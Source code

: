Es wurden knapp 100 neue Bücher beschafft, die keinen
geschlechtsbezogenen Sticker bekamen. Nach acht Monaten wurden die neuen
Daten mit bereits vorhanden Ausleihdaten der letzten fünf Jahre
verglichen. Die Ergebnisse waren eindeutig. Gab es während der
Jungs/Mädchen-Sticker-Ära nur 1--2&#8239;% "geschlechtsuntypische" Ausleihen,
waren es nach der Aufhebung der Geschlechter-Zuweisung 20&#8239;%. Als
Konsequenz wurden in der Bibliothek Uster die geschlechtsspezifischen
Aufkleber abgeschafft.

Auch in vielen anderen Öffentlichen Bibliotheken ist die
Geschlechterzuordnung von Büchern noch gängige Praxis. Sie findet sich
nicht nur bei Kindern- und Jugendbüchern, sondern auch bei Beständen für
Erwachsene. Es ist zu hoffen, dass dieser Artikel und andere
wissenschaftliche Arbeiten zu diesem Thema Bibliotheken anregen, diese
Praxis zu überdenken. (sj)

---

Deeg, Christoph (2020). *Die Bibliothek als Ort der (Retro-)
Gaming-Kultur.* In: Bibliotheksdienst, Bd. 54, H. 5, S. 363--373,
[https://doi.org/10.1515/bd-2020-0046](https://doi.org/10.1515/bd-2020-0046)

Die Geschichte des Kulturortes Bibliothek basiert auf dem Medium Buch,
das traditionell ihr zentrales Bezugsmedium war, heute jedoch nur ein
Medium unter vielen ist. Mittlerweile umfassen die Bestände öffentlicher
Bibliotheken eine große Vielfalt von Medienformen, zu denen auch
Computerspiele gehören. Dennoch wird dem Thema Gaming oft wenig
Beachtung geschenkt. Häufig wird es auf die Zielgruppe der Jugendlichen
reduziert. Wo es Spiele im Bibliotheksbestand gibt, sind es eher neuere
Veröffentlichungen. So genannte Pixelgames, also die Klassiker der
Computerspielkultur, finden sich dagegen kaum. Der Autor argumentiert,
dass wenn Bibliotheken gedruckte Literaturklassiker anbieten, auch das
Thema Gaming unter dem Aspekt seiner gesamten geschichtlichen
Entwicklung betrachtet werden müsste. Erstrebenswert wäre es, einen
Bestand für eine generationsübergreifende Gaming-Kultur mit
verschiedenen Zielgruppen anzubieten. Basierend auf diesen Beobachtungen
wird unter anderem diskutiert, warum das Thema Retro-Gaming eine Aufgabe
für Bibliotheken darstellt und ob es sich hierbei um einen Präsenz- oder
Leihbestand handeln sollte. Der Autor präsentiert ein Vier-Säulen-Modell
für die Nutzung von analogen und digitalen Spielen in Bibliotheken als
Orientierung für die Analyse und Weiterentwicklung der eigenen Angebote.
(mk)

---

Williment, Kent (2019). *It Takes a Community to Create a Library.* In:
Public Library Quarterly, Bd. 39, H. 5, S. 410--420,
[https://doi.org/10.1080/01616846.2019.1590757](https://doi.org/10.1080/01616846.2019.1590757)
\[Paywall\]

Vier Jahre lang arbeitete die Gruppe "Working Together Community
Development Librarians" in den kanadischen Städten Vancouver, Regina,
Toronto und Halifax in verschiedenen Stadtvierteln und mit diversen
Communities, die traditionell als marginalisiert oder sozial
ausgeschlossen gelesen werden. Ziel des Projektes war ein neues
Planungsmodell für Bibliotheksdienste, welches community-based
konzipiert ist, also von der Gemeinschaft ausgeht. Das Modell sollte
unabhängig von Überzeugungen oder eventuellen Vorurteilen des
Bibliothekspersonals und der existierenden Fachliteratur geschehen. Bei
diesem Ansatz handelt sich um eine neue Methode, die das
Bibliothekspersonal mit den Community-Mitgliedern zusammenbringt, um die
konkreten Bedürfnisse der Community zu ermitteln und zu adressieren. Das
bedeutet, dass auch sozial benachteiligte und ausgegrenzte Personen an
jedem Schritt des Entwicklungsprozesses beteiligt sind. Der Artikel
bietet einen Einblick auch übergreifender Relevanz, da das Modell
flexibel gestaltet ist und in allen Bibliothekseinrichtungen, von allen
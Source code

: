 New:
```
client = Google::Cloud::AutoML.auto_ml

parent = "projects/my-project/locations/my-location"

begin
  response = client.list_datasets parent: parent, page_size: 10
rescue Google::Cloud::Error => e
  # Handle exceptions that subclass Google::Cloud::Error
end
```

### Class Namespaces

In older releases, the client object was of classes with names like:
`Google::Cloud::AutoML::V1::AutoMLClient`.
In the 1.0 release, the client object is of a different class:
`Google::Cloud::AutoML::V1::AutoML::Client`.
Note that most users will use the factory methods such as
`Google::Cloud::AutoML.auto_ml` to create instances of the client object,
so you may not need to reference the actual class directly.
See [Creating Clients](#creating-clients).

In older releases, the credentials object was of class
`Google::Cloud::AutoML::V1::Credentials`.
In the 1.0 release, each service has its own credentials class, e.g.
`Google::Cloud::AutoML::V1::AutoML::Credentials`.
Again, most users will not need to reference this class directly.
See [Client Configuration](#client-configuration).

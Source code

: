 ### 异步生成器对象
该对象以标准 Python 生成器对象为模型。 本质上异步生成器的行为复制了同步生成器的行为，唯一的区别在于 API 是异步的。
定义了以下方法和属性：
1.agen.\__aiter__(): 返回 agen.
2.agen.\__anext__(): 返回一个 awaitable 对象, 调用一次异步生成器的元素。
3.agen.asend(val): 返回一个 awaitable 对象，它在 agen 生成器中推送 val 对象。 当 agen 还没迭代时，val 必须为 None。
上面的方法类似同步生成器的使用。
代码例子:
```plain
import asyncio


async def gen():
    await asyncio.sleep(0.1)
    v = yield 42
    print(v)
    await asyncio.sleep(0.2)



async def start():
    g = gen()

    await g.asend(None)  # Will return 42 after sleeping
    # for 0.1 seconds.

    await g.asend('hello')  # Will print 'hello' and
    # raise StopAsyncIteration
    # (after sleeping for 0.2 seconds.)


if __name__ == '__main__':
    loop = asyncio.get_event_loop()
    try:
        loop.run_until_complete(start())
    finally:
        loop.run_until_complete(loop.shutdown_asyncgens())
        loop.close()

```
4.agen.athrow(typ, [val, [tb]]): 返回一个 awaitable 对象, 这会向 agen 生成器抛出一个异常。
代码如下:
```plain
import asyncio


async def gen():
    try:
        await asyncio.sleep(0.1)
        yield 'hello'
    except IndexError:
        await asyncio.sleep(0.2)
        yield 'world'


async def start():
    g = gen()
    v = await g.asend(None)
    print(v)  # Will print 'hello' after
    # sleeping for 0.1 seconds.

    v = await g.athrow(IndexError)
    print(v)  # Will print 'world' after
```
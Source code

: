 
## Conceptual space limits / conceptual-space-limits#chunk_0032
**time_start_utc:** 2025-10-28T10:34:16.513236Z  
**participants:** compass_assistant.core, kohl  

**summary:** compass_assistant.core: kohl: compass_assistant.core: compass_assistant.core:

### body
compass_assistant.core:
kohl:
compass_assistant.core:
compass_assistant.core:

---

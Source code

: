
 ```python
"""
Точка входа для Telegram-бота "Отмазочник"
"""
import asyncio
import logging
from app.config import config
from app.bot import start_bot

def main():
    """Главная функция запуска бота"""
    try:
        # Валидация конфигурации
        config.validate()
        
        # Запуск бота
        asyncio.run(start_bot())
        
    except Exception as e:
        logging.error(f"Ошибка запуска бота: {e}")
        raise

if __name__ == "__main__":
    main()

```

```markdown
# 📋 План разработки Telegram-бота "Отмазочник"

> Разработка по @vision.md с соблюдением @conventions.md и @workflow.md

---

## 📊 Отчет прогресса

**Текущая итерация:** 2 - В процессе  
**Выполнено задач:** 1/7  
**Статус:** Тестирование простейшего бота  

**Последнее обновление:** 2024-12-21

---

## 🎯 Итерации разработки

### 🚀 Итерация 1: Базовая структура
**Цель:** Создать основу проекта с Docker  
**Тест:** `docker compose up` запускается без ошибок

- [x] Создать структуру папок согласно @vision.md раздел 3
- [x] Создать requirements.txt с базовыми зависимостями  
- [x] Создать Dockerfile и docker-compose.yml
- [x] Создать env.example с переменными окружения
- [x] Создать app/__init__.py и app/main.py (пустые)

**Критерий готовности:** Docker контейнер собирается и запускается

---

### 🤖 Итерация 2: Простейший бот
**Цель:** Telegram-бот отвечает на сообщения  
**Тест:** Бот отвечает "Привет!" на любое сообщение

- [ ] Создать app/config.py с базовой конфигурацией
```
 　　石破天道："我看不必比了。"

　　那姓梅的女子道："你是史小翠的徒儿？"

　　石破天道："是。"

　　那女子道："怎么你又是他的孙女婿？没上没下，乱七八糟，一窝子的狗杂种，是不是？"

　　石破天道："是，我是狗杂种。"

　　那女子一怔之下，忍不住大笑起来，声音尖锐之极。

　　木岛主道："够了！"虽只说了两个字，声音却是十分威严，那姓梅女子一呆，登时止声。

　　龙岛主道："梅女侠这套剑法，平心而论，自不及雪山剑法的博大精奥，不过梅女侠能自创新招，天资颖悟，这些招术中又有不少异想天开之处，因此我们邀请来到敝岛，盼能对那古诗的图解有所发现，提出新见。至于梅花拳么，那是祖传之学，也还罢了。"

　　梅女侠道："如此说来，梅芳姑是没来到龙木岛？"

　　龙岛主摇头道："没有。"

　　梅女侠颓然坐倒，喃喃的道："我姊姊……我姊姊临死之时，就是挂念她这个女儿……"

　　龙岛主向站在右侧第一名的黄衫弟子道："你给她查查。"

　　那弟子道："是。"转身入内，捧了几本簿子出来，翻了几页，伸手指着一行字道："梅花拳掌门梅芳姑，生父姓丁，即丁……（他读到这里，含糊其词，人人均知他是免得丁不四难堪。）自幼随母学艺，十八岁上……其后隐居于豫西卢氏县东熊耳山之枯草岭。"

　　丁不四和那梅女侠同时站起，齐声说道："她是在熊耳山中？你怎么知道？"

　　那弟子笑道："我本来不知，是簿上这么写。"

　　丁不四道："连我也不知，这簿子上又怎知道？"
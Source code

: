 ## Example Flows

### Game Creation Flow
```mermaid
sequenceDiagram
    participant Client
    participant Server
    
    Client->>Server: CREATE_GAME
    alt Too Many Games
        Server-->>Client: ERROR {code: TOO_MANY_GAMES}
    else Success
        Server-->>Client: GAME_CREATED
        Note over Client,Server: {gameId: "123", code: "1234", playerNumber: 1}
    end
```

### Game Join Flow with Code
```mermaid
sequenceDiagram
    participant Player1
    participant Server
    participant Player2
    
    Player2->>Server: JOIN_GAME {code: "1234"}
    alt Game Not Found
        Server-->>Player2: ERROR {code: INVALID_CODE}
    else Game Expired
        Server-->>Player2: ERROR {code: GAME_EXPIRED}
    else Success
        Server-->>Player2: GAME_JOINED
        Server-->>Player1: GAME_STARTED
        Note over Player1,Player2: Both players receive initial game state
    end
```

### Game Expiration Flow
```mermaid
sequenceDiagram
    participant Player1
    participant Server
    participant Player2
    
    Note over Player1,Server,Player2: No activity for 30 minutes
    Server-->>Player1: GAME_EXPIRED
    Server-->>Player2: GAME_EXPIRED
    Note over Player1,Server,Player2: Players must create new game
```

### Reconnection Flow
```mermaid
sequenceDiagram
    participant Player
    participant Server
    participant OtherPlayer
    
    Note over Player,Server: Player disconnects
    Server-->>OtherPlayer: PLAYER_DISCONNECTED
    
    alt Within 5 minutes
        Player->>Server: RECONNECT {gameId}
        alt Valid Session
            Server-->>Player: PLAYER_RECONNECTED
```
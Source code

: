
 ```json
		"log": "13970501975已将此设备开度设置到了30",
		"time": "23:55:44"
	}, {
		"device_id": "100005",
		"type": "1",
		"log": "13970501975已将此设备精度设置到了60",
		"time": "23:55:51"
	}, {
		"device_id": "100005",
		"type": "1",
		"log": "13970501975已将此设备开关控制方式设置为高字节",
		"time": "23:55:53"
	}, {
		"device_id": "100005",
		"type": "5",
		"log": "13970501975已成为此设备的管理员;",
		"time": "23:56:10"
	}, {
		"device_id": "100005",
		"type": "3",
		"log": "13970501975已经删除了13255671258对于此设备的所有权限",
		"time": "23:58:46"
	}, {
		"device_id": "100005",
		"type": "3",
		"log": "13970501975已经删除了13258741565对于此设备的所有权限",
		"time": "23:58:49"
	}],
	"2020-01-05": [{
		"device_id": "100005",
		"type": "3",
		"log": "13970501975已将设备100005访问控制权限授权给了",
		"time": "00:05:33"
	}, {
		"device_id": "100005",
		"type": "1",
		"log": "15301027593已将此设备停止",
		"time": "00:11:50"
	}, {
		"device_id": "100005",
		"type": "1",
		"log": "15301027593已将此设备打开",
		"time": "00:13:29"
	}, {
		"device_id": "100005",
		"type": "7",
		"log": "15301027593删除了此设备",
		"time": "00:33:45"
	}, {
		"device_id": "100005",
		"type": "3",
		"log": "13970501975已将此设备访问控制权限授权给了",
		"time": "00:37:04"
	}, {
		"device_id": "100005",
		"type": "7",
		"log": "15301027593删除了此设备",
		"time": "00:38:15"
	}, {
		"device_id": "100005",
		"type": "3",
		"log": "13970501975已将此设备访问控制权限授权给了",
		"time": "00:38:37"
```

•••

*Exercise instructions*: Only lines containing "Thema" belong in the answer; copy every such line from the records.

*Task result*:
wissenschaftliche Arbeiten zu diesem Thema Bibliotheken anregen, diese
Computerspiele gehören. Dennoch wird dem Thema Gaming oft wenig
Thema Gaming unter dem Aspekt seiner gesamten geschichtlichen
wird unter anderem diskutiert, warum das Thema Retro-Gaming eine Aufgabe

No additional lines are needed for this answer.